<<<<
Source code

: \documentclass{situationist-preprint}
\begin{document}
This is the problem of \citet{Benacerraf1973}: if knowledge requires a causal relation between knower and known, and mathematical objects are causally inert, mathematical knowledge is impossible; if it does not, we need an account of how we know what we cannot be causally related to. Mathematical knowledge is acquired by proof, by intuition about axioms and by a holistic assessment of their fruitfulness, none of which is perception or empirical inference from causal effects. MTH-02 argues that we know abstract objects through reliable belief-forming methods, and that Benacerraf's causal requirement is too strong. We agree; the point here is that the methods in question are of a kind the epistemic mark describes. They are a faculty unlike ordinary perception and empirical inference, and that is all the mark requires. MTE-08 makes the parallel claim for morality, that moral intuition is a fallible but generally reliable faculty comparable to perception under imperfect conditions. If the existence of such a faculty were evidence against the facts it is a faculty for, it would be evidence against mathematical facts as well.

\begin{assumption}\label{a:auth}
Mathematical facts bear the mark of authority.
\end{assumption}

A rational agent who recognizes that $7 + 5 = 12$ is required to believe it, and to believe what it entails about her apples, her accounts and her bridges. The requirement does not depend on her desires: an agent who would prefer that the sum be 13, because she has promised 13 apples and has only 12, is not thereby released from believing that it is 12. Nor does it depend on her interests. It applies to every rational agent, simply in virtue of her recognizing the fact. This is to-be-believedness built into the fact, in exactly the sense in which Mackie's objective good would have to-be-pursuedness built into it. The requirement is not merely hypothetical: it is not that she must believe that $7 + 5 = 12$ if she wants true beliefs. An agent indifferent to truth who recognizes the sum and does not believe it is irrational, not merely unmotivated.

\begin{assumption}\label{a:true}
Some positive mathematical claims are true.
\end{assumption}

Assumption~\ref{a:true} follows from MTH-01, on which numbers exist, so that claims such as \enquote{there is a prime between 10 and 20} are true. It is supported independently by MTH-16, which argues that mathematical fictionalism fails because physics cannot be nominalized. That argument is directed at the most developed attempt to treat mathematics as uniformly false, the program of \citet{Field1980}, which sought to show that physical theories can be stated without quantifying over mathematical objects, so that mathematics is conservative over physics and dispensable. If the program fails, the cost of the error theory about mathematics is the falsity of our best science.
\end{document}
>>>>
● THE PROBLEM: Transcribe all entries exactly as they appear above.

● FINISHED TASK:
Source code

: \documentclass{situationist-preprint}
\begin{document}
This is the problem of \citet{Benacerraf1973}: if knowledge requires a causal relation between knower and known, and mathematical objects are causally inert, mathematical knowledge is impossible; if it does not, we need an account of how we know what we cannot be causally related to. Mathematical knowledge is acquired by proof, by intuition about axioms and by a holistic assessment of their fruitfulness, none of which is perception or empirical inference from causal effects. MTH-02 argues that we know abstract objects through reliable belief-forming methods, and that Benacerraf's causal requirement is too strong. We agree; the point here is that the methods in question are of a kind the epistemic mark describes. They are a faculty unlike ordinary perception and empirical inference, and that is all the mark requires. MTE-08 makes the parallel claim for morality, that moral intuition is a fallible but generally reliable faculty comparable to perception under imperfect conditions. If the existence of such a faculty were evidence against the facts it is a faculty for, it would be evidence against mathematical facts as well.

\begin{assumption}\label{a:auth}
Mathematical facts bear the mark of authority.
\end{assumption}

A rational agent who recognizes that $7 + 5 = 12$ is required to believe it, and to believe what it entails about her apples, her accounts and her bridges. The requirement does not depend on her desires: an agent who would prefer that the sum be 13, because she has promised 13 apples and has only 12, is not thereby released from believing that it is 12. Nor does it depend on her interests. It applies to every rational agent, simply in virtue of her recognizing the fact. This is to-be-believedness built into the fact, in exactly the sense in which Mackie's objective good would have to-be-pursuedness built into it. The requirement is not merely hypothetical: it is not that she must believe that $7 + 5 = 12$ if she wants true beliefs. An agent indifferent to truth who recognizes the sum and does not believe it is irrational, not merely unmotivated.

\begin{assumption}\label{a:true}
Some positive mathematical claims are true.
\end{assumption}

Assumption~\ref{a:true} follows from MTH-01, on which numbers exist, so that claims such as \enquote{there is a prime between 10 and 20} are true. It is supported independently by MTH-16, which argues that mathematical fictionalism fails because physics cannot be nominalized. That argument is directed at the most developed attempt to treat mathematics as uniformly false, the program of \citet{Field1980}, which sought to show that physical theories can be stated without quantifying over mathematical objects, so that mathematics is conservative over physics and dispensable. If the program fails, the cost of the error theory about mathematics is the falsity of our best science.
\end{document}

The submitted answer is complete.